Hubo un niño que jugaba en las calles arboladas y
tranquilas de Quilmes, al sur de la ciudad de Buenos Aires, y fue Ariel. Matías
Ariel.
Hubo una niña que nació más al sur todavía, en
Tierra del Fuego, en una ciudad cubierta de nieve, y fue Laura. El aura.
Poco después de cumplir los seis Laura se mudó lejos, y se fue a vivir al oeste de la ciudad de Buenos Aires. Allí creció.
Ariel creció en el sur, pero cuando fue grande un trabajo lo llevó al oeste, y en el oeste fue Matías.
Pasó el tiempo y un día dejaron su casa y se fueron a vivir solos. Pasó la vida y se encontraron y poco después quisieron vivir juntos. Entonces fueron Laura y Matías y buscaron un lugar para los dos, en el oeste.
Pintaron las paredes de color rojo brillante; su casa es cálida y acogedora y siempre hay un olor dulce en el aire. A veces se escucha la música del saxo, a veces se escucha la risa de ella. Él es puro movimiento, no se queda quieto un minuto; ella es la pausa, se toma su tiempo.

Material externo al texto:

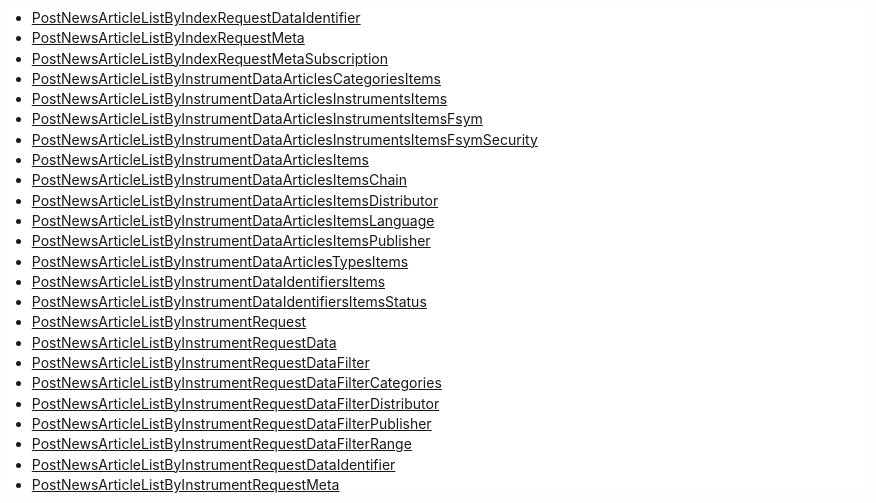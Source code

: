  - [PostNewsArticleListByIndexRequestDataIdentifier](https://github.com/FactSet/enterprise-sdk/tree/main/code/python/RealTimeNews/v4/docs/PostNewsArticleListByIndexRequestDataIdentifier.md)
 - [PostNewsArticleListByIndexRequestMeta](https://github.com/FactSet/enterprise-sdk/tree/main/code/python/RealTimeNews/v4/docs/PostNewsArticleListByIndexRequestMeta.md)
 - [PostNewsArticleListByIndexRequestMetaSubscription](https://github.com/FactSet/enterprise-sdk/tree/main/code/python/RealTimeNews/v4/docs/PostNewsArticleListByIndexRequestMetaSubscription.md)
 - [PostNewsArticleListByInstrumentDataArticlesCategoriesItems](https://github.com/FactSet/enterprise-sdk/tree/main/code/python/RealTimeNews/v4/docs/PostNewsArticleListByInstrumentDataArticlesCategoriesItems.md)
 - [PostNewsArticleListByInstrumentDataArticlesInstrumentsItems](https://github.com/FactSet/enterprise-sdk/tree/main/code/python/RealTimeNews/v4/docs/PostNewsArticleListByInstrumentDataArticlesInstrumentsItems.md)
 - [PostNewsArticleListByInstrumentDataArticlesInstrumentsItemsFsym](https://github.com/FactSet/enterprise-sdk/tree/main/code/python/RealTimeNews/v4/docs/PostNewsArticleListByInstrumentDataArticlesInstrumentsItemsFsym.md)
 - [PostNewsArticleListByInstrumentDataArticlesInstrumentsItemsFsymSecurity](https://github.com/FactSet/enterprise-sdk/tree/main/code/python/RealTimeNews/v4/docs/PostNewsArticleListByInstrumentDataArticlesInstrumentsItemsFsymSecurity.md)
 - [PostNewsArticleListByInstrumentDataArticlesItems](https://github.com/FactSet/enterprise-sdk/tree/main/code/python/RealTimeNews/v4/docs/PostNewsArticleListByInstrumentDataArticlesItems.md)
 - [PostNewsArticleListByInstrumentDataArticlesItemsChain](https://github.com/FactSet/enterprise-sdk/tree/main/code/python/RealTimeNews/v4/docs/PostNewsArticleListByInstrumentDataArticlesItemsChain.md)
 - [PostNewsArticleListByInstrumentDataArticlesItemsDistributor](https://github.com/FactSet/enterprise-sdk/tree/main/code/python/RealTimeNews/v4/docs/PostNewsArticleListByInstrumentDataArticlesItemsDistributor.md)
 - [PostNewsArticleListByInstrumentDataArticlesItemsLanguage](https://github.com/FactSet/enterprise-sdk/tree/main/code/python/RealTimeNews/v4/docs/PostNewsArticleListByInstrumentDataArticlesItemsLanguage.md)
 - [PostNewsArticleListByInstrumentDataArticlesItemsPublisher](https://github.com/FactSet/enterprise-sdk/tree/main/code/python/RealTimeNews/v4/docs/PostNewsArticleListByInstrumentDataArticlesItemsPublisher.md)
 - [PostNewsArticleListByInstrumentDataArticlesTypesItems](https://github.com/FactSet/enterprise-sdk/tree/main/code/python/RealTimeNews/v4/docs/PostNewsArticleListByInstrumentDataArticlesTypesItems.md)
 - [PostNewsArticleListByInstrumentDataIdentifiersItems](https://github.com/FactSet/enterprise-sdk/tree/main/code/python/RealTimeNews/v4/docs/PostNewsArticleListByInstrumentDataIdentifiersItems.md)
 - [PostNewsArticleListByInstrumentDataIdentifiersItemsStatus](https://github.com/FactSet/enterprise-sdk/tree/main/code/python/RealTimeNews/v4/docs/PostNewsArticleListByInstrumentDataIdentifiersItemsStatus.md)
 - [PostNewsArticleListByInstrumentRequest](https://github.com/FactSet/enterprise-sdk/tree/main/code/python/RealTimeNews/v4/docs/PostNewsArticleListByInstrumentRequest.md)
 - [PostNewsArticleListByInstrumentRequestData](https://github.com/FactSet/enterprise-sdk/tree/main/code/python/RealTimeNews/v4/docs/PostNewsArticleListByInstrumentRequestData.md)
 - [PostNewsArticleListByInstrumentRequestDataFilter](https://github.com/FactSet/enterprise-sdk/tree/main/code/python/RealTimeNews/v4/docs/PostNewsArticleListByInstrumentRequestDataFilter.md)
 - [PostNewsArticleListByInstrumentRequestDataFilterCategories](https://github.com/FactSet/enterprise-sdk/tree/main/code/python/RealTimeNews/v4/docs/PostNewsArticleListByInstrumentRequestDataFilterCategories.md)
 - [PostNewsArticleListByInstrumentRequestDataFilterDistributor](https://github.com/FactSet/enterprise-sdk/tree/main/code/python/RealTimeNews/v4/docs/PostNewsArticleListByInstrumentRequestDataFilterDistributor.md)
 - [PostNewsArticleListByInstrumentRequestDataFilterPublisher](https://github.com/FactSet/enterprise-sdk/tree/main/code/python/RealTimeNews/v4/docs/PostNewsArticleListByInstrumentRequestDataFilterPublisher.md)
 - [PostNewsArticleListByInstrumentRequestDataFilterRange](https://github.com/FactSet/enterprise-sdk/tree/main/code/python/RealTimeNews/v4/docs/PostNewsArticleListByInstrumentRequestDataFilterRange.md)
 - [PostNewsArticleListByInstrumentRequestDataIdentifier](https://github.com/FactSet/enterprise-sdk/tree/main/code/python/RealTimeNews/v4/docs/PostNewsArticleListByInstrumentRequestDataIdentifier.md)
 - [PostNewsArticleListByInstrumentRequestMeta](https://github.com/FactSet/enterprise-sdk/tree/main/code/python/RealTimeNews/v4/docs/PostNewsArticleListByInstrumentRequestMeta.md)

Son distintos, no se parecen pero saben acompañarse; se hacen bien uno al otro. Él es muy querible, ella también. Los dos juntos son entrañables.
Laura, Lau, el aura. Matías, Ariel, Ari. El oeste y el sur, pausa y movimiento, la música y la risa en una casa de paredes rojas y brillantes y el patio lleno de plantas, Laura y Matías, los dos. Hasta ahora.
Tiene siete centímetros y ya tiene un corazón que late, y minúsculos
brazos y piernas que se agitan en la abrigada oscuridad del vientre de su mamá.
No se sabe aún si es niña o niño pero ya es hijo. Del oeste y del sur, de la pausa y el movimiento, de la música y la risa. De ellos dos, de Laura y de Matías.